Genova 2001 si aggiunge al tristissimo elenco di pagine vergognose della storia di questo paese.
Un ennesimo mistero, in questo caso relativo alle responsabilità di chi doveva tutelare i pacifici e prevenire i violenti.
Un mistero come sia stato possibile che pochi sottoposti abbiano avuto la possibilità di rompere teste e denti e mascelle e braccia ai pacifici occupanti della Diaz, sfuggendo al controllo dei propri comandanti.
Un mistero come sia stato possibile sospendere le garanzie costituzionali a Bolzaneto con l’umiliazione e le percosse e il sequestro di decine di manifestanti pacifici.
Un mistero come sia stato possibile lasciar fare i “Black Block” e caricare l’autorizzato corteo delle Tute Bianche (bianco e nero: sono abbastanza diversi e distinguibili anche da un daltonico, o no?).

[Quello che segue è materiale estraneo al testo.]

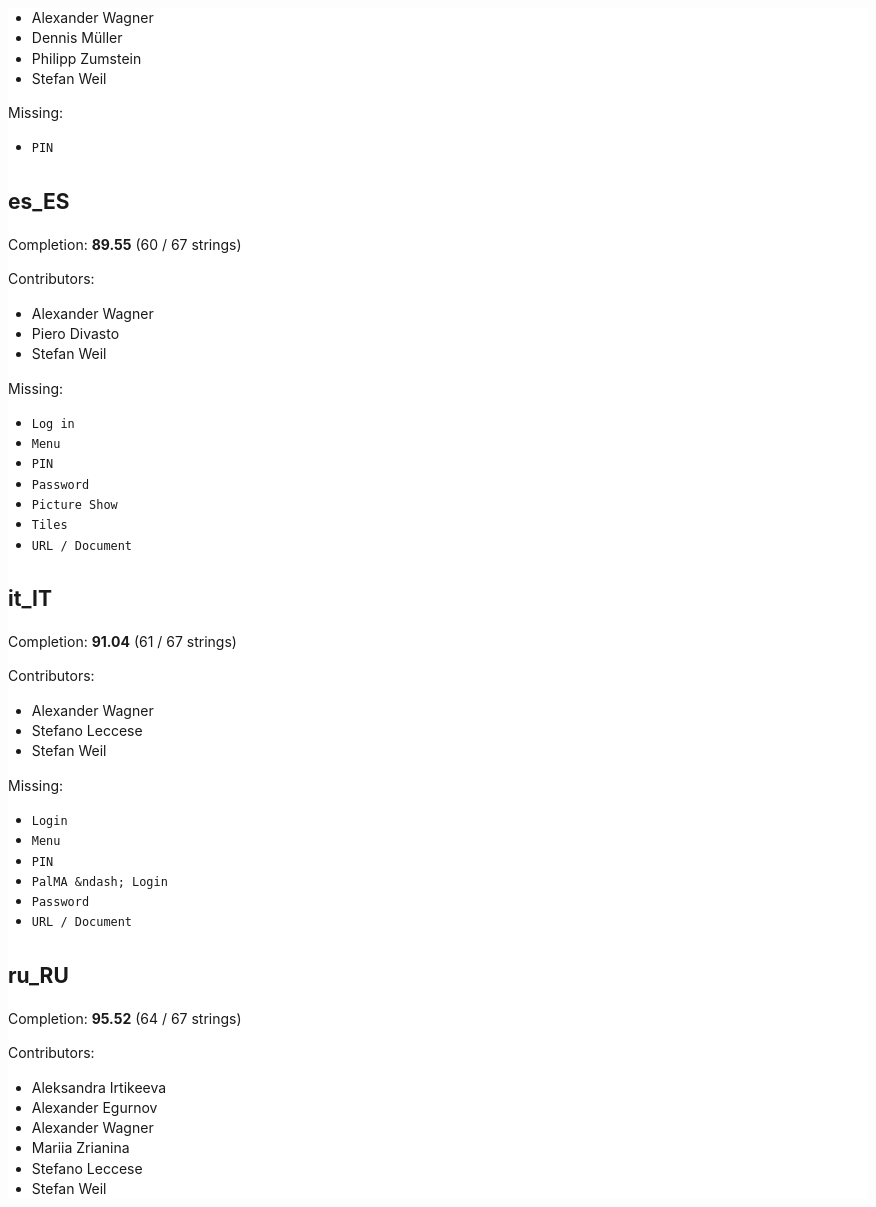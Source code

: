   * Alexander Wagner
  * Dennis Müller
  * Philipp Zumstein
  * Stefan Weil

Missing:
  * `PIN`

## es_ES

Completion: **89.55** (60 / 67 strings)

Contributors:

  * Alexander Wagner
  * Piero Divasto
  * Stefan Weil

Missing:
  * `Log in`
  * `Menu`
  * `PIN`
  * `Password`
  * `Picture Show`
  * `Tiles`
  * `URL / Document`

## it_IT

Completion: **91.04** (61 / 67 strings)

Contributors:

  * Alexander Wagner
  * Stefano Leccese
  * Stefan Weil

Missing:
  * `Login`
  * `Menu`
  * `PIN`
  * `PalMA &ndash; Login`
  * `Password`
  * `URL / Document`

## ru_RU

Completion: **95.52** (64 / 67 strings)

Contributors:

  * Aleksandra Irtikeeva
  * Alexander Egurnov
  * Alexander Wagner
  * Mariia Zrianina
  * Stefano Leccese
  * Stefan Weil

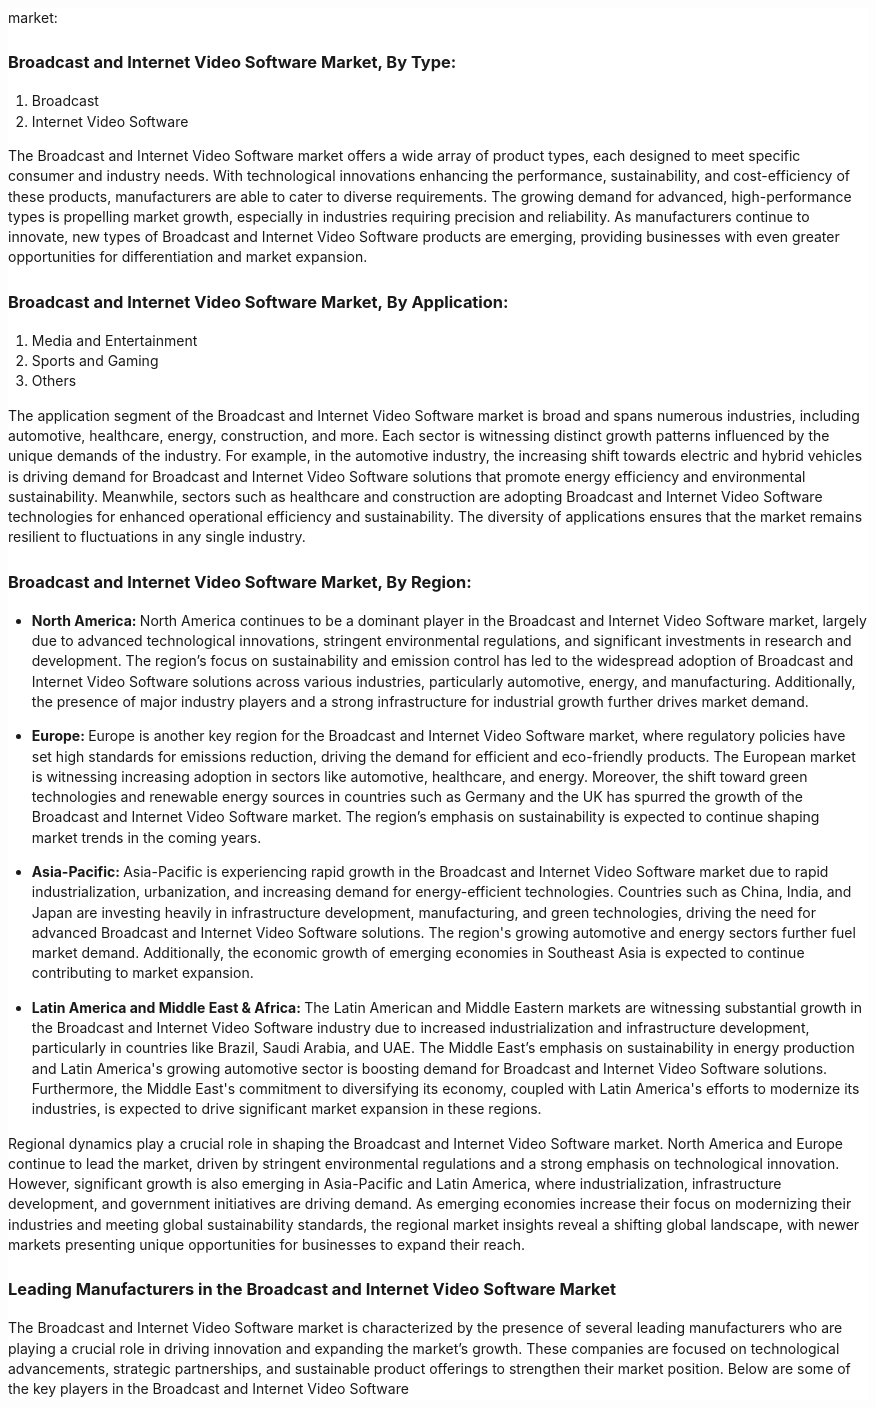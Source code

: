 market:</p><h3><strong>Broadcast and Internet Video Software Market, By Type:<br /></strong></h3><ol><li>Broadcast<li> Internet Video Software</li></ol><p>The Broadcast and Internet Video Software market offers a wide array of product types, each designed to meet specific consumer and industry needs. With technological innovations enhancing the performance, sustainability, and cost-efficiency of these products, manufacturers are able to cater to diverse requirements. The growing demand for advanced, high-performance types is propelling market growth, especially in industries requiring precision and reliability. As manufacturers continue to innovate, new types of Broadcast and Internet Video Software products are emerging, providing businesses with even greater opportunities for differentiation and market expansion.</p><h3>Broadcast and Internet Video Software Market,&nbsp;By Application:</h3><ol><li>Media and Entertainment<li> Sports and Gaming<li> Others</li></ol><p>The application segment of the Broadcast and Internet Video Software market is broad and spans numerous industries, including automotive, healthcare, energy, construction, and more. Each sector is witnessing distinct growth patterns influenced by the unique demands of the industry. For example, in the automotive industry, the increasing shift towards electric and hybrid vehicles is driving demand for Broadcast and Internet Video Software solutions that promote energy efficiency and environmental sustainability. Meanwhile, sectors such as healthcare and construction are adopting Broadcast and Internet Video Software technologies for enhanced operational efficiency and sustainability. The diversity of applications ensures that the market remains resilient to fluctuations in any single industry.</p><h3>Broadcast and Internet Video Software Market, By Region:</h3><ul><li><p><strong>North America:&nbsp;</strong>North America continues to be a dominant player in the Broadcast and Internet Video Software market, largely due to advanced technological innovations, stringent environmental regulations, and significant investments in research and development. The region&rsquo;s focus on sustainability and emission control has led to the widespread adoption of Broadcast and Internet Video Software solutions across various industries, particularly automotive, energy, and manufacturing. Additionally, the presence of major industry players and a strong infrastructure for industrial growth further drives market demand.</p></li><li><p><strong><strong>Europe:&nbsp;</strong></strong>Europe is another key region for the Broadcast and Internet Video Software market, where regulatory policies have set high standards for emissions reduction, driving the demand for efficient and eco-friendly products. The European market is witnessing increasing adoption in sectors like automotive, healthcare, and energy. Moreover, the shift toward green technologies and renewable energy sources in countries such as Germany and the UK has spurred the growth of the Broadcast and Internet Video Software market. The region&rsquo;s emphasis on sustainability is expected to continue shaping market trends in the coming years.</p></li><li><p><strong><strong>Asia-Pacific:&nbsp;</strong></strong>Asia-Pacific is experiencing rapid growth in the Broadcast and Internet Video Software market due to rapid industrialization, urbanization, and increasing demand for energy-efficient technologies. Countries such as China, India, and Japan are investing heavily in infrastructure development, manufacturing, and green technologies, driving the need for advanced Broadcast and Internet Video Software solutions. The region's growing automotive and energy sectors further fuel market demand. Additionally, the economic growth of emerging economies in Southeast Asia is expected to continue contributing to market expansion.</p></li><li><p><strong><strong>Latin America and Middle East &amp; Africa:&nbsp;</strong></strong>The Latin American and Middle Eastern markets are witnessing substantial growth in the Broadcast and Internet Video Software industry due to increased industrialization and infrastructure development, particularly in countries like Brazil, Saudi Arabia, and UAE. The Middle East&rsquo;s emphasis on sustainability in energy production and Latin America's growing automotive sector is boosting demand for Broadcast and Internet Video Software solutions. Furthermore, the Middle East's commitment to diversifying its economy, coupled with Latin America's efforts to modernize its industries, is expected to drive significant market expansion in these regions.</p></li></ul><p>Regional dynamics play a crucial role in shaping the Broadcast and Internet Video Software market. North America and Europe continue to lead the market, driven by stringent environmental regulations and a strong emphasis on technological innovation. However, significant growth is also emerging in Asia-Pacific and Latin America, where industrialization, infrastructure development, and government initiatives are driving demand. As emerging economies increase their focus on modernizing their industries and meeting global sustainability standards, the regional market insights reveal a shifting global landscape, with newer markets presenting unique opportunities for businesses to expand their reach.</p><h3><strong>Leading Manufacturers in the Broadcast and Internet Video Software Market</strong></h3><p>The Broadcast and Internet Video Software market is characterized by the presence of several leading manufacturers who are playing a crucial role in driving innovation and expanding the market&rsquo;s growth. These companies are focused on technological advancements, strategic partnerships, and sustainable product offerings to strengthen their market position. Below are some of the key players in the Broadcast and Internet Video Software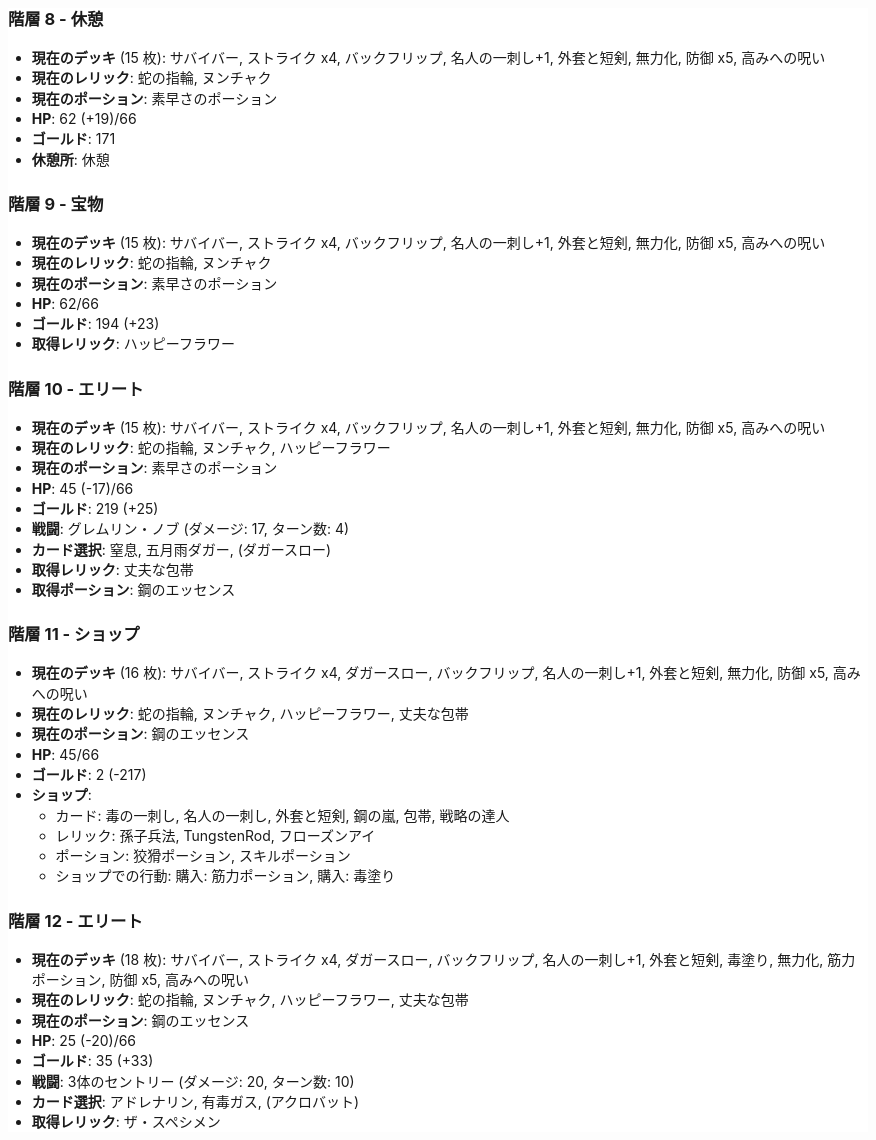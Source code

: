 ### 階層 8 - 休憩
- **現在のデッキ** (15 枚): サバイバー, ストライク x4, バックフリップ, 名人の一刺し+1, 外套と短剣, 無力化, 防御 x5, 高みへの呪い
- **現在のレリック**: 蛇の指輪, ヌンチャク
- **現在のポーション**: 素早さのポーション
- **HP**: 62 (+19)/66
- **ゴールド**: 171
- **休憩所**: 休憩

### 階層 9 - 宝物
- **現在のデッキ** (15 枚): サバイバー, ストライク x4, バックフリップ, 名人の一刺し+1, 外套と短剣, 無力化, 防御 x5, 高みへの呪い
- **現在のレリック**: 蛇の指輪, ヌンチャク
- **現在のポーション**: 素早さのポーション
- **HP**: 62/66
- **ゴールド**: 194 (+23)
- **取得レリック**: ハッピーフラワー

### 階層 10 - エリート
- **現在のデッキ** (15 枚): サバイバー, ストライク x4, バックフリップ, 名人の一刺し+1, 外套と短剣, 無力化, 防御 x5, 高みへの呪い
- **現在のレリック**: 蛇の指輪, ヌンチャク, ハッピーフラワー
- **現在のポーション**: 素早さのポーション
- **HP**: 45 (-17)/66
- **ゴールド**: 219 (+25)
- **戦闘**: グレムリン・ノブ (ダメージ: 17, ターン数: 4)
- **カード選択**: 窒息, 五月雨ダガー, (ダガースロー)
- **取得レリック**: 丈夫な包帯
- **取得ポーション**: 鋼のエッセンス

### 階層 11 - ショップ
- **現在のデッキ** (16 枚): サバイバー, ストライク x4, ダガースロー, バックフリップ, 名人の一刺し+1, 外套と短剣, 無力化, 防御 x5, 高みへの呪い
- **現在のレリック**: 蛇の指輪, ヌンチャク, ハッピーフラワー, 丈夫な包帯
- **現在のポーション**: 鋼のエッセンス
- **HP**: 45/66
- **ゴールド**: 2 (-217)
- **ショップ**:
  - カード: 毒の一刺し, 名人の一刺し, 外套と短剣, 鋼の嵐, 包帯, 戦略の達人
  - レリック: 孫子兵法, TungstenRod, フローズンアイ
  - ポーション: 狡猾ポーション, スキルポーション
  - ショップでの行動: 購入: 筋力ポーション, 購入: 毒塗り

### 階層 12 - エリート
- **現在のデッキ** (18 枚): サバイバー, ストライク x4, ダガースロー, バックフリップ, 名人の一刺し+1, 外套と短剣, 毒塗り, 無力化, 筋力ポーション, 防御 x5, 高みへの呪い
- **現在のレリック**: 蛇の指輪, ヌンチャク, ハッピーフラワー, 丈夫な包帯
- **現在のポーション**: 鋼のエッセンス
- **HP**: 25 (-20)/66
- **ゴールド**: 35 (+33)
- **戦闘**: 3体のセントリー (ダメージ: 20, ターン数: 10)
- **カード選択**: アドレナリン, 有毒ガス, (アクロバット)
- **取得レリック**: ザ・スペシメン

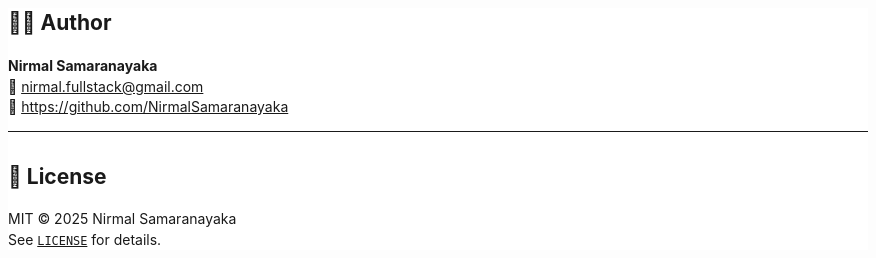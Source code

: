 
## 👨‍💻 Author

**Nirmal Samaranayaka**  
📧 [nirmal.fullstack@gmail.com](mailto:nirmal.fullstack@gmail.com)  
💼 https://github.com/NirmalSamaranayaka

---

## 🪪 License

MIT © 2025 Nirmal Samaranayaka  
See [`LICENSE`](./LICENSE) for details.

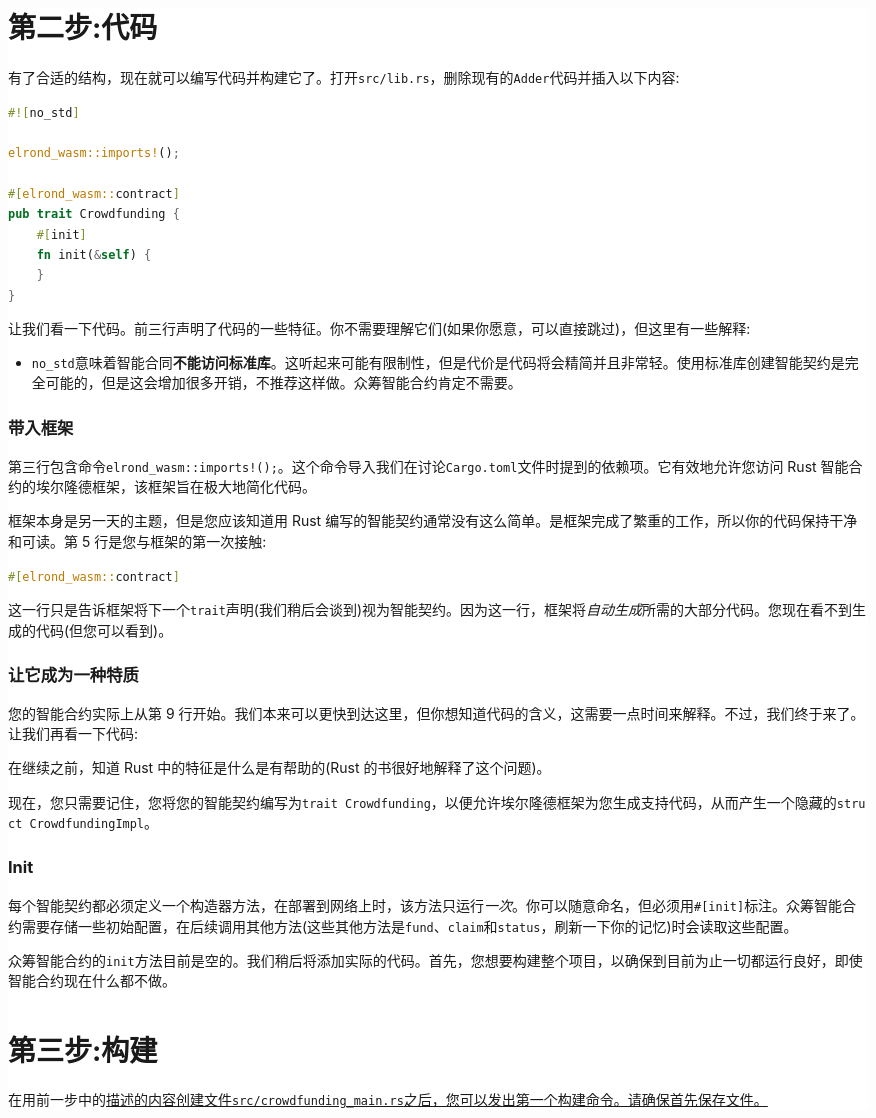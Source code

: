 # **第二步:代码**

有了合适的结构，现在就可以编写代码并构建它了。打开`src/lib.rs`，删除现有的`Adder`代码并插入以下内容:

```rust
#![no_std]

elrond_wasm::imports!();

#[elrond_wasm::contract]
pub trait Crowdfunding {
    #[init]
    fn init(&self) {
    }
} 
```

让我们看一下代码。前三行声明了代码的一些特征。你不需要理解它们(如果你愿意，可以直接跳过)，但这里有一些解释:

*   `no_std`意味着智能合同**不能访问标准库**。这听起来可能有限制性，但是代价是代码将会精简并且非常轻。使用标准库创建智能契约是完全可能的，但是这会增加很多开销，不推荐这样做。众筹智能合约肯定不需要。

### **带入框架**

第三行包含命令`elrond_wasm::imports!();`。这个命令导入我们在讨论`Cargo.toml`文件时提到的依赖项。它有效地允许您访问 Rust 智能合约的埃尔隆德框架，该框架旨在极大地简化代码。

框架本身是另一天的主题，但是您应该知道用 Rust 编写的智能契约通常没有这么简单。是框架完成了繁重的工作，所以你的代码保持干净和可读。第 5 行是您与框架的第一次接触:

```rust
#[elrond_wasm::contract] 
```

这一行只是告诉框架将下一个`trait`声明(我们稍后会谈到)视为智能契约。因为这一行，框架将*自动生成*所需的大部分代码。您现在看不到生成的代码(但您可以看到)。

### **让它成为一种特质**

您的智能合约实际上从第 9 行开始。我们本来可以更快到达这里，但你想知道代码的含义，这需要一点时间来解释。不过，我们终于来了。让我们再看一下代码:

在继续之前，知道 Rust 中的特征是什么是有帮助的(Rust 的书很好地解释了这个问题)。

现在，您只需要记住，您将您的智能契约编写为`trait Crowdfunding`，以便允许埃尔隆德框架为您生成支持代码，从而产生一个隐藏的`struct CrowdfundingImpl`。

### **Init**

每个智能契约都必须定义一个构造器方法，在部署到网络上时，该方法只运行*一次*。你可以随意命名，但必须用`#[init]`标注。众筹智能合约需要存储一些初始配置，在后续调用其他方法(这些其他方法是`fund`、`claim`和`status`，刷新一下你的记忆)时会读取这些配置。

众筹智能合约的`init`方法目前是空的。我们稍后将添加实际的代码。首先，您想要构建整个项目，以确保到目前为止一切都运行良好，即使智能合约现在什么都不做。

# **第三步:构建**

在用前一步中的[描述的内容创建文件`src/crowdfunding_main.rs`之后，您可以发出第一个构建命令。请确保首先保存文件。](/developers/tutorials/crowdfunding-p1#step-2-the-code)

Un mistero cosa facessero i vertici di AN nelle sale operative dei carabinieri e della polizia nei giorni del G8.
Non è un mistero che allora fosse in carica un governo Berlusconi e che oggi, nei giorni della sentenza sulla Diaz, ci sia nuovamente e che tutti gli allora vertici delle forze dell’ordine presenti a Genova, siano stati promossi a incarichi superiori, quasi “premiati” per quanto fecero.
Non è un mistero che un ragazzo sia stato ucciso in piazza Alimonda in circostanze, queste sì, ancora misteriose, e non è un mistero che sia stata addossata tutta la colpa a un giovane carabiniere che avrebbe esploso il colpo mortale, senza che nessuno dei suoi comandanti sia stato coinvolto in una responsabilità, perlomeno indiretta.
Non è un mistero che con Genova 2001 si sia assestato un colpo mortale al movimento no-global che da allora è sparito dalla ribalta mediatica mondiale, ricacciato nell’underground dal quale non può fare troppi danni.
Qualcuno dal centrodestra dice, con soddisfazione, che, con questa sentenza sull’assalto alla Diaz, si è smontata la tesi del complotto: sono d’accordo, il complotto è parola che evoca situazioni ottocentesche, pochi uomini intorno ad un tavolo illuminato da lampada ad olio e armati di polvere da sparo, corde e coltelli.
A Genova non si è trattato di un complotto, ma della messa in opera di una strategia complessiva volta a ridimensionare un movimento di massa che ambiva a ridiscutere gli assetti di quel potere che ha reagito nell’unico modo che gli permettesse di restare saldamente al proprio posto: con la forza bruta.